Il ne fournit pas plus de précisions sur le fonctionnement de son outil, fourni par un prestataire dont il refuse de communiquer le nom. Orange oublierait-il que les réseaux P2P, comme BitTorrent, sont aussi largement utilisés pour la distribution légale de contenus (logiciels libres par exemple) ? « Non, les internautes pourront désactiver la protection à volonté. Cela fonctionne comme un logiciel de contrôle parental », précise l’opérateur.

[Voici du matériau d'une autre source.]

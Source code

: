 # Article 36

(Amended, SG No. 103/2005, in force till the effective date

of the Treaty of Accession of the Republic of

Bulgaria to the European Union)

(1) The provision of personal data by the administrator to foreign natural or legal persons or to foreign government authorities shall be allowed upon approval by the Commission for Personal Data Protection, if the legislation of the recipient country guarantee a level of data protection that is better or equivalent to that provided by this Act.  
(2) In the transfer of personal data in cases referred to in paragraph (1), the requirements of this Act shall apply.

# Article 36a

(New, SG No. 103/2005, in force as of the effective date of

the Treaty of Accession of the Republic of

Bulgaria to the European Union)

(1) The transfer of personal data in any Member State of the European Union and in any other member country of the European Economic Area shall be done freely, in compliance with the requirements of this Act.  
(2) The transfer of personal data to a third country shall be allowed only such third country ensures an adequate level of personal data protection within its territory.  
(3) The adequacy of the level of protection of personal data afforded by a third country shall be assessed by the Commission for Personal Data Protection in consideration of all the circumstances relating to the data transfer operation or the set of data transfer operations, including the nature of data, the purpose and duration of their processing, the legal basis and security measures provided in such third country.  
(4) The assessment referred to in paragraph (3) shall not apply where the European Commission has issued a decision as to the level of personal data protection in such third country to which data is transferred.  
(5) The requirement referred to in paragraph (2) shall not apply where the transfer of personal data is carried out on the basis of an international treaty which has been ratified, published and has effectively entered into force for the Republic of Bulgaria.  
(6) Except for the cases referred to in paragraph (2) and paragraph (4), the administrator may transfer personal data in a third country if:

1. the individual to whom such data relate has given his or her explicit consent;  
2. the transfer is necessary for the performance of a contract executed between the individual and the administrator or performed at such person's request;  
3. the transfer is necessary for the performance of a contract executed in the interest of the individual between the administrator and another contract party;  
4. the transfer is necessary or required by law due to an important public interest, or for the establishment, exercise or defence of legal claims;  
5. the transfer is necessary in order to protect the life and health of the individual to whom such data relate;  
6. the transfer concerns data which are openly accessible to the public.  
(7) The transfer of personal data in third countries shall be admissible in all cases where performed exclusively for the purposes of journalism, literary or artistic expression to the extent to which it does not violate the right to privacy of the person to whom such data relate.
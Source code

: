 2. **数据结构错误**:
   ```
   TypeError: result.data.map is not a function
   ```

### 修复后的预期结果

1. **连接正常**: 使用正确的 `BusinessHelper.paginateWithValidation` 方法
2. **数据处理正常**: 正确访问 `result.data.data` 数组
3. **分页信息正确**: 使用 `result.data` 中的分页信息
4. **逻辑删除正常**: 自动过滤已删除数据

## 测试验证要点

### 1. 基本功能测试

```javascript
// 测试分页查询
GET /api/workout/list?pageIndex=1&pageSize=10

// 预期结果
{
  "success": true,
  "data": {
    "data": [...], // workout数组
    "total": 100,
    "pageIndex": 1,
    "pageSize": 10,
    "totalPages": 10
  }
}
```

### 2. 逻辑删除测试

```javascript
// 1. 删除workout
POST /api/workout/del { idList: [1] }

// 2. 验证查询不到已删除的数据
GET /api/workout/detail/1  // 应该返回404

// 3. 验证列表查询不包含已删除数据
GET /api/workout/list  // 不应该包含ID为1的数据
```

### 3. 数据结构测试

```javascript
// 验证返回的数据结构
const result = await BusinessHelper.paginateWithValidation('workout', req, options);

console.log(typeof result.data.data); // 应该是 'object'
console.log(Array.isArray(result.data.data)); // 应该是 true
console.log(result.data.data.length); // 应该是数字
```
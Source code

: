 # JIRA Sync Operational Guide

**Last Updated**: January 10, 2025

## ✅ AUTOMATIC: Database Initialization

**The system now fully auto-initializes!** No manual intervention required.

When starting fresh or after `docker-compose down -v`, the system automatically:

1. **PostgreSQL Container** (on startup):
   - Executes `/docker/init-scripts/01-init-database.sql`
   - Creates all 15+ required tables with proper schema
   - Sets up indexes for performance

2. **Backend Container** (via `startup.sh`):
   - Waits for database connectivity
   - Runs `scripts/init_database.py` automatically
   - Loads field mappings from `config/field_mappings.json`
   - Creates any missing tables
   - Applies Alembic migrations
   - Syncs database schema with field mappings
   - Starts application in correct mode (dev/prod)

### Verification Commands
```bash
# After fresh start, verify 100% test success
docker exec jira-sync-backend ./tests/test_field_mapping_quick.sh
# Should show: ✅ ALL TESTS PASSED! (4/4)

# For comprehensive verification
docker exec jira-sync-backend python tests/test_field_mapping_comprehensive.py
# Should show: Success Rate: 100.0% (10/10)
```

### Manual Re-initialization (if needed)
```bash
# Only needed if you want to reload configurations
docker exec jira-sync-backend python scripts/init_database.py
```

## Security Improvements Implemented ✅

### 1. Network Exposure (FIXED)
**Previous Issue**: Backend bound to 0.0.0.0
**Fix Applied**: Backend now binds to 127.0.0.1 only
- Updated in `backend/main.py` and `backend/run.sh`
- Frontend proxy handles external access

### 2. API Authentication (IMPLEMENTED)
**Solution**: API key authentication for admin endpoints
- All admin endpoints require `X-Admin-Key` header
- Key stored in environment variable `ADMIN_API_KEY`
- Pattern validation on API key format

Le dispositif prévu par Orange se révèle par ailleurs très incomplet et l’opérateur aura bien du mal à tenir sa promesse d’une « protection contre le téléchargement illégal ». Cela fait déjà bien longtemps que le P2P n’est plus le principal vecteur du piratage. L’opérateur s’engage toutefois « à enrichir régulièrement son option » afin de garantir à ses clients « le meilleur niveau de protection possible au meilleur prix ».

Orange fait en tout cas preuve d’un bel opportunisme commercial, alors que les premiers avertissements pour téléchargement illicite devraient partir dans les prochaines semaines. Les ayants droit viennent tout juste d’obtenir le feu vert de la CNIL pour mettre en place leur dispositif de surveillance des réseaux de P2P. « Notre solution s’adresse surtout aux parents qui veulent s’assurer que leurs enfants ne font rien d’illégal sur les réseaux de P2P », confirme l’opérateur. Pour une fois qu’Orange devance ses concurrents…

(*) Article modifié après de nouvelles précisions fournies par Orange.